If dirt is matter out of place, there was no dearth of dirt in our midst.
The first half of the day was spent in cleaning the house, and our minds of sloth and filth in no particular order.
Cooking could only start after the house and I, as the head chef, stepped out of a state of pollution and profanity and entered शुचिर्भूत sacredness.
And I wasn’t even thinking of सोवळ /ओवळ - the traditional notions of purity and pollution.
So it was, that even as we arranged the “पाटी -पूजा/ आयुध पूजा ”, or worship of books, tools and implements in thanksgiving, we were undecided about what “sweet” our Dasara was going to “sit on”. The pantry hadn’t been stocked - what a piteous state of affairs, when the atta flour bin was empty.
Flitting between the kitchen and the altar, giving instructions to an already ravenous family - knead the maida, grate two carrots, pluck some flowers and wash the niranjans with silver polish…where’s that piece of sugarcane?
Everyone brought whatever he or she revered to place in the pooja – books – pens – the poet/dreamer in the family brought her book of poems– the drummer, her sticks - while I set a litre of milk to boil, thinking I should at least make the quick-fix-kheer and a couple of kanavalas for the “sake of shastra” …
We forgot the tools! Get some of your fancy shmancy tools, I said to the husband. “This has got it all,” he said, handing me a shiny red grip.
His latest fad purchase from Bunnings Warehouse is a multi-tool – scissors, three types of knives, cutting pliers, wrench – and what not - all in one.
Whatever - I have no time - I must go back to the stove to mind the milk that’s reducing very patiently in the midst of the flurry. Now to make the kheer and fry some pooris and the naivedya thali will be ready.
I am really tired now. Happy tired, but tired nevertheless. And still undecided about the sweet dish.
My mother-in-law used to come up with something unique for naivedya all the time, in times of plenty and periods of paucity, for umpteen religious occasions right through Shravan maas to dhanurmaas and Sankranti.
As I stood staring at the dough in front of me and shushing the milk threatening to spill over, I thought of Atya, as I call my mother-in-law.
Always smiling, always resourceful, she is the epitome of patience and peace - and piety.
That was a light-bulb moment– when her unique two-in-one kheer called Appi Payasa that I had tasted once, came to mind - and settled the matter.
Our Dasara sat on Appi payasa or a kheer made with miniature pooris.
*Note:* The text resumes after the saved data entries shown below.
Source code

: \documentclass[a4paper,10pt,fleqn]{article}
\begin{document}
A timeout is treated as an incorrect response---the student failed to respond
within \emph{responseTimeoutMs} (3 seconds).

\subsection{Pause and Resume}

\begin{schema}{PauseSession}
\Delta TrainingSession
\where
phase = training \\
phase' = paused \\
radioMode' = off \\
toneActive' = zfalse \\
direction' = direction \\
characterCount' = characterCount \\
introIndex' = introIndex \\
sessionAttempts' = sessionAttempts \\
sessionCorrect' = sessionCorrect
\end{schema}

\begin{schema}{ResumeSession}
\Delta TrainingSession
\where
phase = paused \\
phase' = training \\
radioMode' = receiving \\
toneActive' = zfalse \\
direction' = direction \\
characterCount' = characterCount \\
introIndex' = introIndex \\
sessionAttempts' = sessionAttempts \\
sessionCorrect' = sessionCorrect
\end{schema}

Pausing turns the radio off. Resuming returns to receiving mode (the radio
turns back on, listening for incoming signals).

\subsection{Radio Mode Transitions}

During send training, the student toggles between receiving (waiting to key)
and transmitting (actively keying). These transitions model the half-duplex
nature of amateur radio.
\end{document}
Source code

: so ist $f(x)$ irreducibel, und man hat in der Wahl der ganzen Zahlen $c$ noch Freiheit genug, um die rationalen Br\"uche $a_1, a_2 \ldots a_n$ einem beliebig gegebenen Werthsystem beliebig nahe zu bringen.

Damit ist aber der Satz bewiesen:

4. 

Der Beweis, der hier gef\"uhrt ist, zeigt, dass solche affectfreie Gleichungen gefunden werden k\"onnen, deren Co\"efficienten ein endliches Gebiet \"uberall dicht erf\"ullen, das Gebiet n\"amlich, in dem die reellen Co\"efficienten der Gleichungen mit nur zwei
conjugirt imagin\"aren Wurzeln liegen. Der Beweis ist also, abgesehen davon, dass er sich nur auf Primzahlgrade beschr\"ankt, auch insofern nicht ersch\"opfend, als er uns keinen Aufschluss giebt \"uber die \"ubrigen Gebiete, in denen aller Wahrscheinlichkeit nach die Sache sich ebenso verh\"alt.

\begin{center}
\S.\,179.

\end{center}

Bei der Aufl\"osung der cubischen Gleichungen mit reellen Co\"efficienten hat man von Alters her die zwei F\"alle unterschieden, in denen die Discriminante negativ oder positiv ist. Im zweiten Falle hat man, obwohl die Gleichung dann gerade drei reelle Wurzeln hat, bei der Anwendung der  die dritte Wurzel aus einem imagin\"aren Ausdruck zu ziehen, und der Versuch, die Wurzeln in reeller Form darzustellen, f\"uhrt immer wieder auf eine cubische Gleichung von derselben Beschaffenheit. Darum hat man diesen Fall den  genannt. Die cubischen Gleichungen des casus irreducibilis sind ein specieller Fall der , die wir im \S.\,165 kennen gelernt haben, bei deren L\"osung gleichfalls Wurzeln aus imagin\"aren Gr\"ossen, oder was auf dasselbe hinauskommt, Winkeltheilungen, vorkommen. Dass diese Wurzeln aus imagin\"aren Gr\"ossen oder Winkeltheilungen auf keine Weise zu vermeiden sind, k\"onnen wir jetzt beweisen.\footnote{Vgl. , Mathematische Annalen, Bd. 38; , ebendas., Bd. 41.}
The multi-tool is subliminal, too? Wow!
The multi-tool is subliminal, too? Wow!
Appi Payasa (Poori ki Kheer)
1 cup atta or plain flour
1 tbsp semolina
1 tsp sugar
A pinch of salt
1 tbsp oil/ghee for shortening
Oil for deep-frying
6 cups full cream milk
100 gms khoya, grated (you can use some cream to thicken the milk
3-4 green cardamoms, crushed
¼ tsp grated nutmeg
A pinch of saffron
Splenda/any brand of sweetener/ Sugar/ to taste
Slivered almonds, pistachio nuts
Mix the plain flour, semolina, salt, sugar and shortening with a little water into a stiff but pliable dough. Rest for about 20 minutes. Then knead the dough for a few minutes. Divide the dough into five or six portions and roll out each ball into a large chapati. Cut out small pooris using a round cookie cutter.
Deep fry a batch at a time till golden and drain on absorbent paper.
Boil the milk in a thick-bottomed saucepan stirring it occasionally. Add the grated khova and let it dissolve. Then add the cardamom, nutmeg and saffron. Remove from heat and add the sugar/sweetener.
Slide the little pooris into the thickened and sweetened milk and rest for 10 minutes until the pooris get soaked. Garnish with slivered almonds and pistachios.